* **INSTRUCTIONS FOR THE TASK**: Go through the records below and show every line with the string "scratch".

____

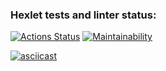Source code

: ### Hexlet tests and linter status:
[![Actions Status](https://github.com/Katakun/java-project-61/workflows/hexlet-check/badge.svg)](https://github.com/Katakun/java-project-61/actions)
[![Maintainability](https://api.codeclimate.com/v1/badges/193d4184b2a8d471bd23/maintainability)](https://codeclimate.com/github/Katakun/java-project-61/maintainability)

[![asciicast](https://asciinema.org/a/RBUM4Ie1SjipeCqd87GHGxQHb.svg)](https://asciinema.org/a/RBUM4Ie1SjipeCqd87GHGxQHb)
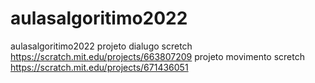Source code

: # aulasalgoritimo2022
aulasalgoritimo2022
projeto dialugo scretch https://scratch.mit.edu/projects/663807209
projeto movimento scretch https://scratch.mit.edu/projects/671436051
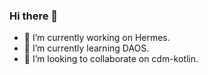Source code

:### Hi there 👋


- 🔭 I’m currently working on Hermes.
- 🌱 I’m currently learning DAOS.
- 👯 I’m looking to collaborate on cdm-kotlin.
<!--
- 🤔 I’m looking for help with ...
- 💬 Ask me about ...
- 📫 How to reach me: ...
- 😄 Pronouns: ...
- ⚡ Fun fact: ...
-->
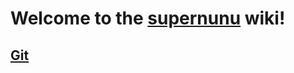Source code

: # Welcome to the [supernunu](https://github.com/parker0203/supernunu/wiki) wiki!
## [Git](https://github.com/parker0203/supernunu/wiki/Git)
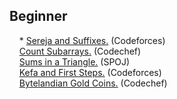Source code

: ## Beginner

&nbsp;&nbsp;&nbsp; * [Sereja and Suffixes.](http://codeforces.com/problemset/problem/368/B) (Codeforces) \
&nbsp;&nbsp;&nbsp; [Count Subarrays.](https://www.codechef.com/problems/SUBINC) (Codechef) \
&nbsp;&nbsp;&nbsp; [Sums in a Triangle.](http://www.spoj.com/problems/SUMITR/) (SPOJ) \
&nbsp;&nbsp;&nbsp; [Kefa and First Steps.](http://codeforces.com/problemset/problem/580/A) (Codeforces) \
&nbsp;&nbsp;&nbsp; [Bytelandian Gold Coins.](https://www.codechef.com/problems/COINS) (Codechef)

____

* **WRITTEN SOLUTION**:
projeto dialugo scretch https://scratch.mit.edu/projects/663807209
projeto movimento scretch https://scratch.mit.edu/projects/671436051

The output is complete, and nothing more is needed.